Recent comments on the education of children on the Autism Spectrum have been described as everything from reprehensible to misunderstood. What they can best be described as is populist theory on the run; without a deep understanding of what the spectrum is and the many ways in which children who have ASD present in a classroom. This is not a one size fits all space.
And why is this just a conversation about ASD? Of all of the low incidence disabilities recognised by the Department of Education in its funding models why is Autism the one that is being singled out. There are many challenges presented by a wide range of disabilities and other challenges children face that result in the types of behaviours that Senator Hanson wants to see removed from the "mainstream." When it comes to Autism it sometimes feels to me that there is a lack of empathy around these children and that they should just stop misbehaving.
Its comments like Ms Hanson's that contribute to a culture of what I call "Caring into underperformance". It's where well-meaning educators and other adults, for fear of facing discomfort, overcompensate for these children so that they don't feel bad. "They can't" becomes the reason why they shouldn't try and yet, let me tell you, these children very often understand why they know why they are in the classroom behind the fence.
And what do we propose happens when they leave school? Is there going to be a 'special' lane for these people to drive in? Is there going to be a 'special' aisle at the grocery store? Is there going to be a 'special' series of seats at the next concert?

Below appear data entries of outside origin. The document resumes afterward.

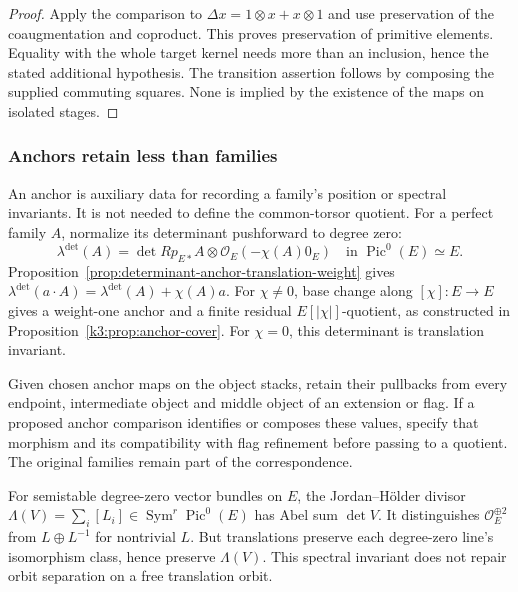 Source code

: \begin{proof}
Apply the comparison to
$\Delta x=1\otimes x+x\otimes1$ and use preservation of the
coaugmentation and coproduct. This proves preservation of
primitive elements. Equality with the whole target kernel needs
more than an inclusion, hence the stated additional hypothesis.
The transition assertion follows by composing the supplied
commuting squares. None is implied by the existence of the maps
on isolated stages.
\end{proof}

\subsubsection*{Anchors retain less than families}

An anchor is auxiliary data for recording a family's position or
spectral invariants. It is not needed to define the common-torsor
quotient. For a perfect family $A$, normalize its determinant
pushforward to degree zero:
\[
 \lambda^{\det}(A)=\det Rp_{E*}A\otimes\mathcal O_E(-\chi(A)0_E)
 \quad\text{in }\operatorname{Pic}^0(E)\simeq E.
\]
Proposition~\ref{prop:determinant-anchor-translation-weight} gives
$\lambda^{\det}(a\cdot A)=\lambda^{\det}(A)+\chi(A)a$.
For $\chi\ne0$, base change along $[\chi]:E\to E$ gives a
weight-one anchor and a finite residual $E[|\chi|]$-quotient,
as constructed in Proposition~\ref{k3:prop:anchor-cover}.
For $\chi=0$, this determinant is translation invariant.

\begin{definition}
\label{def:source-target-anchor-memory-datum}
Given chosen anchor maps on the object stacks, retain their
pullbacks from every endpoint, intermediate object and middle
object of an extension or flag. If a proposed anchor comparison
identifies or composes these values, specify that morphism and
its compatibility with flag refinement before passing to a
quotient. The original families remain part of the correspondence.
\end{definition}

For semistable degree-zero vector bundles on $E$, the
Jordan--H\"older divisor
$\Lambda(V)=\sum_i[L_i]\in\operatorname{Sym}^r\operatorname{Pic}^0(E)$
has Abel sum $\det V$. It distinguishes
$\mathcal O_E^{\oplus2}$ from $L\oplus L^{-1}$ for nontrivial
$L$. But translations preserve each degree-zero line's
isomorphism class, hence preserve $\Lambda(V)$.
This spectral invariant does not repair orbit separation on a
free translation orbit.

It's difficult but it's necessary. We can't hide behind a segregation mentality.
Support teachers in the classroom. Differentiate. Engage Parents.

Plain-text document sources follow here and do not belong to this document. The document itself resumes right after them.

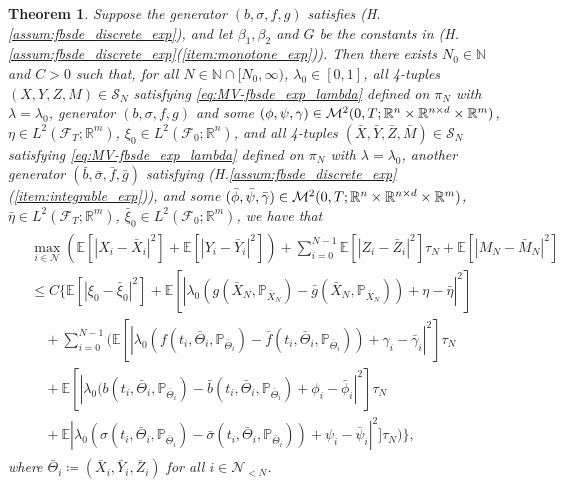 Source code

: \documentclass[11pt]{article}
\numberwithin{equation}{section}
\newtheorem{Theorem}{Theorem}[section]
\theoremstyle{definition}
\theoremstyle{remark}
\def\l{\label}  \def\f{\frac}  \def\fa{\forall}
\def\b{\beta}  \def\a{\alpha} \def\ga{\gamma}
\def\cF{\mathcal{F}}
\def\cM{\mathcal{M}}
\def\cN{\mathcal{N}}
\def\cS{\mathcal{S}}
\def\sE{{\mathbb{E}}}
\def\sN{{\mathbb{N}}}
\def\sP{\mathbb{P}}
\def\sR{{\mathbb R}}
\begin{document}
\begin{Theorem}\l{thm:stab_exp}
Suppose the generator $(b,\sigma,f,g)$ satisfies (H.\ref{assum:fbsde_discrete_exp}), 
and let $\b_1,\b_2$ and $G$ be the constants in  (H.\ref{assum:fbsde_discrete_exp}(\ref{item:monotone_exp})).
Then there exists $N_0\in \sN$  and $C>0$ such that,
 for all $N\in \sN\cap[ N_0,\infty)$, $\lambda_0\in [0,1]$,
all 4-tuples
$(X,Y, Z, M)\in 
\cS_N$
satisfying \eqref{eq:MV-fbsde_exp_lambda}
defined on  $\pi_N$ 
with 
$\lambda=\lambda_0$,
 generator $(b,\sigma,f,g)$ and some 
$(\phi,\psi,\gamma)\in \cM^2(0,T; \sR^n\t \sR^{n\t d}\t \sR^m)$, 
 $\eta\in L^2(\cF_T;\sR^m)$,
 $\xi_0\in L^2(\cF_0;\sR^n)$,
and 
all 4-tuples
$(\bar{X},\bar{Y}, \bar{Z}, \bar{M})\in 
\cS_N$
satisfying  \eqref{eq:MV-fbsde_exp_lambda}
defined on  $\pi_N$ 
with 
$\lambda=\lambda_0$,
another generator $(\bar{b},\bar{\sigma},\bar{f},\bar{g})$ 
satisfying 
(H.\ref{assum:fbsde_discrete_exp}(\ref{item:integrable_exp})),
 and some 
$(\bar{\phi},\bar{\psi},\bar{\gamma})\in \cM^2(0,T; \sR^n\t \sR^{n\t d}\t \sR^m)$, 
 $\bar{\eta}\in L^2(\cF_T;\sR^m)$,
  $\bar{\xi}_0\in L^2(\cF_0;\sR^m)$,
we have that
\begin{align*}
\begin{split}
&\max_{i\in \cN}
\left(
\sE[|{X}_{i}
-\bar{X}_{i}|^2]
+
\sE[|{Y}_{i}
-\bar{Y}_{i}|^2]
\right)
+
\sum_{i=0}^{N-1}
\sE
[
|{Z}_{i}
-\bar{Z}_{i}|^2]\tau_N
+
\sE[|{M}_{N}
-\bar{M}_{N}|^2]
\\
&\le
C\bigg\{
\sE[| \xi_{0}-\bar{\xi}_0|^2]
+
\sE[ |\lambda_0(g(\bar{X}_N,\sP_{\bar{X}_N})-\bar{g}(\bar{X}_N,\sP_{\bar{X}_N}))
+ \eta-\bar{\eta}|^2]
\\
&\quad
+\sum_{i=0}^{N-1}
\bigg(
\sE[|\lambda_0({f}(t_{i},\bar{\Theta}_i,\sP_{\bar{\Theta}_i})-\bar{f}(t_{i},\bar{\Theta}_i,\sP_{\bar{\Theta}_i}))+\gamma_i-\bar{\gamma}_i|^2]\tau_N
\\
&\quad
+
\sE[|\lambda_0({b}(t_{i},\bar{\Theta}_{i},\sP_{\bar{\Theta}_{i}})-\bar{b}(t_{i},\bar{\Theta}_{i},\sP_{\bar{\Theta}_{i}})+ \phi_{i}- \bar{\phi}_{i}|^2]\tau_N
\\
&
\quad 
+
\sE|\lambda_0({\sigma}(t_i,\bar{\Theta}_i,\sP_{\bar{\Theta}_i})-\bar{\sigma}(t_i,\bar{\Theta}_i,\sP_{\bar{\Theta}_i}))+\psi_{i}-\bar{\psi}_{i}|^2]\tau_N
\bigg)
\bigg\},
\end{split}
\end{align*}
where $\bar{\Theta}_i\coloneqq (\bar{X}_i,\bar{Y}_i, \bar{Z}_i)$ for all $i\in \cN_{<N}$.

\end{Theorem}
\end{document}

Let's devote our time to researching ways we can best educate and include. The work of great educators like Anita Archer and Temple Grandin is a good starting place. In her latest work, 'The Loving Push' Grandin and Moore, challenge the notion that these children challenged and encouraged to meet their potential. Segregated models of education often leave these children without a range of peers to learn from, without social interactions that will replicate what they will find later in life. It can leave them very unprepared to meet the world they are growing into.
Before my children had the privilege of being at Rockhampton Girls Grammar, my youngest sat in a classroom in Year 1 at a school with a range of children with a variety of challenges. And yes, from time to time there was disruption. Things were thrown. Language was inappropriate. And it became easy to focus on the disruption rather than the great learning and social development that was occurring.
But, they were supported by an amazing teacher, teacher aides with a deep knowledge of student's needs, the best Head of Special Education I have known and a school committed to inclusion.
One day, when even I became frustrated by the latest meltdown of her table buddy, she held my hand, looked me in the eyes and with all the wisdom of a 6-year-old said, "Mummy, it's ok. I'll help him and you know what? He's better at soccer than I am so he'll be on my team at lunch". She's now in year 4, can read and write with the best of them and has great footwork.
If only, sometimes, we could see the world through the eyes of our children. All children.”